● **WHAT THE EXERCISE ASKS**:
Every record below is to be retyped exactly, with any pictures left out.

● **Stored data**:

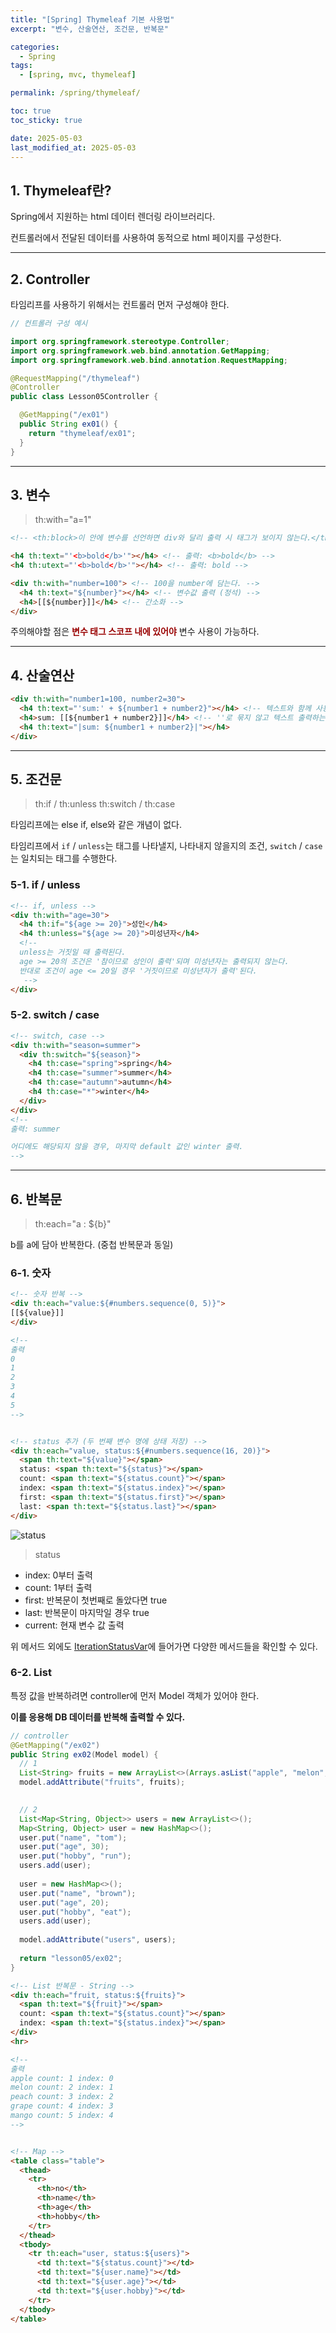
 ```yaml
---
title: "[Spring] Thymeleaf 기본 사용법"
excerpt: "변수, 산술연산, 조건문, 반복문"

categories:
  - Spring
tags:
  - [spring, mvc, thymeleaf]

permalink: /spring/thymeleaf/

toc: true
toc_sticky: true

date: 2025-05-03
last_modified_at: 2025-05-03
---
```


## 1. Thymeleaf란?

Spring에서 지원하는 html 데이터 렌더링 라이브러리다.

컨트롤러에서 전달된 데이터를 사용하여 동적으로 html 페이지를 구성한다.

<hr>

## 2. Controller

타임리프를 사용하기 위해서는 컨트롤러 먼저 구성해야 한다.

```java
// 컨트롤러 구성 예시

import org.springframework.stereotype.Controller;
import org.springframework.web.bind.annotation.GetMapping;
import org.springframework.web.bind.annotation.RequestMapping;

@RequestMapping("/thymeleaf")
@Controller
public class Lesson05Controller {

  @GetMapping("/ex01")
  public String ex01() {
    return "thymeleaf/ex01";
  }
}
```

<hr>

## 3. 변수

>th:with="a=1"

```html
<!-- <th:block>이 안에 변수를 선언하면 div와 달리 출력 시 태그가 보이지 않는다.</th:block> -->

<h4 th:text="'<b>bold</b>'"></h4> <!-- 출력: <b>bold</b> -->
<h4 th:utext="'<b>bold</b>'"></h4> <!-- 출력: bold -->

<div th:with="number=100"> <!-- 100을 number에 담는다. -->
  <h4 th:text="${number}"></h4> <!-- 변수값 출력 (정석) -->
  <h4>[[${number}]]</h4> <!-- 간소화 -->
</div>
```

주의해야할 점은 **<font color="#990000">변수 태그 스코프 내에 있어야</font>** 변수 사용이 가능하다.

<hr>

## 4. 산술연산

```html
<div th:with="number1=100, number2=30">
  <h4 th:text="'sum:' + ${number1 + number2}"></h4> <!-- 텍스트와 함께 사용 시 텍스트를 ''로 묶는다. -->
  <h4>sum: [[${number1 + number2}]]</h4> <!-- ''로 묶지 않고 텍스트 출력하는 방법 -->
  <h4 th:text="|sum: ${number1 + number2}|"></h4>
</div>
```

<hr>

## 5. 조건문

>th:if / th:unless
>th:switch / th:case

타임리프에는 else if, else와 같은 개념이 없다.

타임리프에서 `if` / `unless`는 태그를 나타낼지, 나타내지 않을지의 조건, `switch` / `case`는 일치되는 태그를 수행한다.

### 5-1. if / unless

```html
<!-- if, unless -->
<div th:with="age=30">
  <h4 th:if="${age >= 20}">성인</h4>
  <h4 th:unless="${age >= 20}">미성년자</h4>
  <!--
  unless는 거짓일 때 출력된다.
  age >= 20의 조건은 '참이므로 성인이 출력'되며 미성년자는 출력되지 않는다.
  반대로 조건이 age <= 20일 경우 '거짓이므로 미성년자가 출력'된다.
   -->
</div>
```

### 5-2. switch / case

```html
<!-- switch, case -->
<div th:with="season=summer">
  <div th:switch="${season}">
    <h4 th:case="spring">spring</h4>
    <h4 th:case="summer">summer</h4>
    <h4 th:case="autumn">autumn</h4>
    <h4 th:case="*">winter</h4>
  </div>
</div>
<!--
출력: summer

어디에도 해당되지 않을 경우, 마지막 default 값인 winter 출력.
-->
```

<hr>

## 6. 반복문

>th:each="a : ${b}"

b를 a에 담아 반복한다. (중첩 반복문과 동일)

### 6-1. 숫자

```html
<!-- 숫자 반복 -->
<div th:each="value:${#numbers.sequence(0, 5)}">
[[${value}]]
</div>

<!--
출력
0
1
2
3
4
5
-->


<!-- status 추가 (두 번째 변수 명에 상태 저장) -->
<div th:each="value, status:${#numbers.sequence(16, 20)}">
  <span th:text="${value}"></span>
  status: <span th:text="${status}"></span>
  count: <span th:text="${status.count}"></span>
  index: <span th:text="${status.index}"></span>
  first: <span th:text="${status.first}"></span>
  last: <span th:text="${status.last}"></span>
</div>
```

![status](/assets/images/posts_img/spring/thymeleaf/status.png)

>status

- index: 0부터 출력
- count: 1부터 출력
- first: 반복문이 첫번째로 돌았다면 true
- last: 반복문이 마지막일 경우 true
- current: 현재 변수 값 출력

위 메서드 외에도 [IterationStatusVar](https://www.thymeleaf.org/apidocs/thymeleaf/3.0.0.BETA02/org/thymeleaf/engine/IterationStatusVar.html#getCount--)에 들어가면 다양한 메서드들을 확인할 수 있다.

### 6-2. List

특정 값을 반복하려면 controller에 먼저 Model 객체가 있어야 한다.

**이를 응용해 DB 데이터를 반복해 출력할 수 있다.**

```java
// controller
@GetMapping("/ex02")
public String ex02(Model model) {
  // 1
  List<String> fruits = new ArrayList<>(Arrays.asList("apple", "melon", "peach", "grape", "mango"));
  model.addAttribute("fruits", fruits);
  

  // 2
  List<Map<String, Object>> users = new ArrayList<>();
  Map<String, Object> user = new HashMap<>();
  user.put("name", "tom");
  user.put("age", 30);
  user.put("hobby", "run");
  users.add(user);
  
  user = new HashMap<>();
  user.put("name", "brown");
  user.put("age", 20);
  user.put("hobby", "eat");
  users.add(user);
  
  model.addAttribute("users", users);
  
  return "lesson05/ex02";
}
```

```html
<!-- List 반복문 - String -->
<div th:each="fruit, status:${fruits}">
  <span th:text="${fruit}"></span>
  count: <span th:text="${status.count}"></span>
  index: <span th:text="${status.index}"></span>
</div>
<hr>

<!--
출력
apple count: 1 index: 0
melon count: 2 index: 1
peach count: 3 index: 2
grape count: 4 index: 3
mango count: 5 index: 4
-->


<!-- Map -->
<table class="table">
  <thead>
    <tr>
      <th>no</th>
      <th>name</th>
      <th>age</th>
      <th>hobby</th>
    </tr>
  </thead>
  <tbody>
    <tr th:each="user, status:${users}">
      <td th:text="${status.count}"></td>
      <td th:text="${user.name}"></td>
      <td th:text="${user.age}"></td>
      <td th:text="${user.hobby}"></td>
    </tr>
  </tbody>
</table>
```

● **EXERCISE SOLUTION**:
 ```yaml
---
title: "[Spring] Thymeleaf 기본 사용법"
excerpt: "변수, 산술연산, 조건문, 반복문"

categories:
  - Spring
tags:
  - [spring, mvc, thymeleaf]

permalink: /spring/thymeleaf/

toc: true
toc_sticky: true

date: 2025-05-03
last_modified_at: 2025-05-03
---
```


## 1. Thymeleaf란?

Spring에서 지원하는 html 데이터 렌더링 라이브러리다.

컨트롤러에서 전달된 데이터를 사용하여 동적으로 html 페이지를 구성한다.

<hr>

## 2. Controller

타임리프를 사용하기 위해서는 컨트롤러 먼저 구성해야 한다.

```java
// 컨트롤러 구성 예시

import org.springframework.stereotype.Controller;
import org.springframework.web.bind.annotation.GetMapping;
import org.springframework.web.bind.annotation.RequestMapping;

@RequestMapping("/thymeleaf")
@Controller
public class Lesson05Controller {

  @GetMapping("/ex01")
  public String ex01() {
    return "thymeleaf/ex01";
  }
}
```

<hr>

## 3. 변수

>th:with="a=1"

```html
<!-- <th:block>이 안에 변수를 선언하면 div와 달리 출력 시 태그가 보이지 않는다.</th:block> -->

<h4 th:text="'<b>bold</b>'"></h4> <!-- 출력: <b>bold</b> -->
<h4 th:utext="'<b>bold</b>'"></h4> <!-- 출력: bold -->

<div th:with="number=100"> <!-- 100을 number에 담는다. -->
  <h4 th:text="${number}"></h4> <!-- 변수값 출력 (정석) -->
  <h4>[[${number}]]</h4> <!-- 간소화 -->
</div>
```

주의해야할 점은 **<font color="#990000">변수 태그 스코프 내에 있어야</font>** 변수 사용이 가능하다.

<hr>

## 4. 산술연산

```html
<div th:with="number1=100, number2=30">
  <h4 th:text="'sum:' + ${number1 + number2}"></h4> <!-- 텍스트와 함께 사용 시 텍스트를 ''로 묶는다. -->
  <h4>sum: [[${number1 + number2}]]</h4> <!-- ''로 묶지 않고 텍스트 출력하는 방법 -->
  <h4 th:text="|sum: ${number1 + number2}|"></h4>
</div>
```

<hr>

## 5. 조건문

>th:if / th:unless
>th:switch / th:case

타임리프에는 else if, else와 같은 개념이 없다.

타임리프에서 `if` / `unless`는 태그를 나타낼지, 나타내지 않을지의 조건, `switch` / `case`는 일치되는 태그를 수행한다.

### 5-1. if / unless

```html
<!-- if, unless -->
<div th:with="age=30">
  <h4 th:if="${age >= 20}">성인</h4>
  <h4 th:unless="${age >= 20}">미성년자</h4>
  <!--
  unless는 거짓일 때 출력된다.
  age >= 20의 조건은 '참이므로 성인이 출력'되며 미성년자는 출력되지 않는다.
  반대로 조건이 age <= 20일 경우 '거짓이므로 미성년자가 출력'된다.
   -->
</div>
```

### 5-2. switch / case

```html
<!-- switch, case -->
<div th:with="season=summer">
  <div th:switch="${season}">
    <h4 th:case="spring">spring</h4>
    <h4 th:case="summer">summer</h4>
    <h4 th:case="autumn">autumn</h4>
    <h4 th:case="*">winter</h4>
  </div>
</div>
<!--
출력: summer

어디에도 해당되지 않을 경우, 마지막 default 값인 winter 출력.
-->
```

<hr>

## 6. 반복문

>th:each="a : ${b}"

b를 a에 담아 반복한다. (중첩 반복문과 동일)

### 6-1. 숫자

```html
<!-- 숫자 반복 -->
<div th:each="value:${#numbers.sequence(0, 5)}">
[[${value}]]
</div>

<!--
출력
0
1
2
3
4
5
-->


<!-- status 추가 (두 번째 변수 명에 상태 저장) -->
<div th:each="value, status:${#numbers.sequence(16, 20)}">
  <span th:text="${value}"></span>
  status: <span th:text="${status}"></span>
  count: <span th:text="${status.count}"></span>
  index: <span th:text="${status.index}"></span>
  first: <span th:text="${status.first}"></span>
  last: <span th:text="${status.last}"></span>
</div>
```

![status](/assets/images/posts_img/spring/thymeleaf/status.png)

>status

- index: 0부터 출력
- count: 1부터 출력
- first: 반복문이 첫번째로 돌았다면 true
- last: 반복문이 마지막일 경우 true
- current: 현재 변수 값 출력

위 메서드 외에도 [IterationStatusVar](https://www.thymeleaf.org/apidocs/thymeleaf/3.0.0.BETA02/org/thymeleaf/engine/IterationStatusVar.html#getCount--)에 들어가면 다양한 메서드들을 확인할 수 있다.

### 6-2. List

특정 값을 반복하려면 controller에 먼저 Model 객체가 있어야 한다.

**이를 응용해 DB 데이터를 반복해 출력할 수 있다.**

```java
// controller
@GetMapping("/ex02")
public String ex02(Model model) {
  // 1
  List<String> fruits = new ArrayList<>(Arrays.asList("apple", "melon", "peach", "grape", "mango"));
  model.addAttribute("fruits", fruits);
  

  // 2
  List<Map<String, Object>> users = new ArrayList<>();
  Map<String, Object> user = new HashMap<>();
  user.put("name", "tom");
  user.put("age", 30);
  user.put("hobby", "run");
  users.add(user);
  
  user = new HashMap<>();
  user.put("name", "brown");
  user.put("age", 20);
  user.put("hobby", "eat");
  users.add(user);
  
  model.addAttribute("users", users);
  
  return "lesson05/ex02";
}
```

```html
<!-- List 반복문 - String -->
<div th:each="fruit, status:${fruits}">
  <span th:text="${fruit}"></span>
  count: <span th:text="${status.count}"></span>
  index: <span th:text="${status.index}"></span>
</div>
<hr>

<!--
출력
apple count: 1 index: 0
melon count: 2 index: 1
peach count: 3 index: 2
grape count: 4 index: 3
mango count: 5 index: 4
-->


<!-- Map -->
<table class="table">
  <thead>
    <tr>
      <th>no</th>
      <th>name</th>
      <th>age</th>
      <th>hobby</th>
    </tr>
  </thead>
  <tbody>
    <tr th:each="user, status:${users}">
      <td th:text="${status.count}"></td>
      <td th:text="${user.name}"></td>
      <td th:text="${user.age}"></td>
      <td th:text="${user.hobby}"></td>
    </tr>
  </tbody>
</table>
```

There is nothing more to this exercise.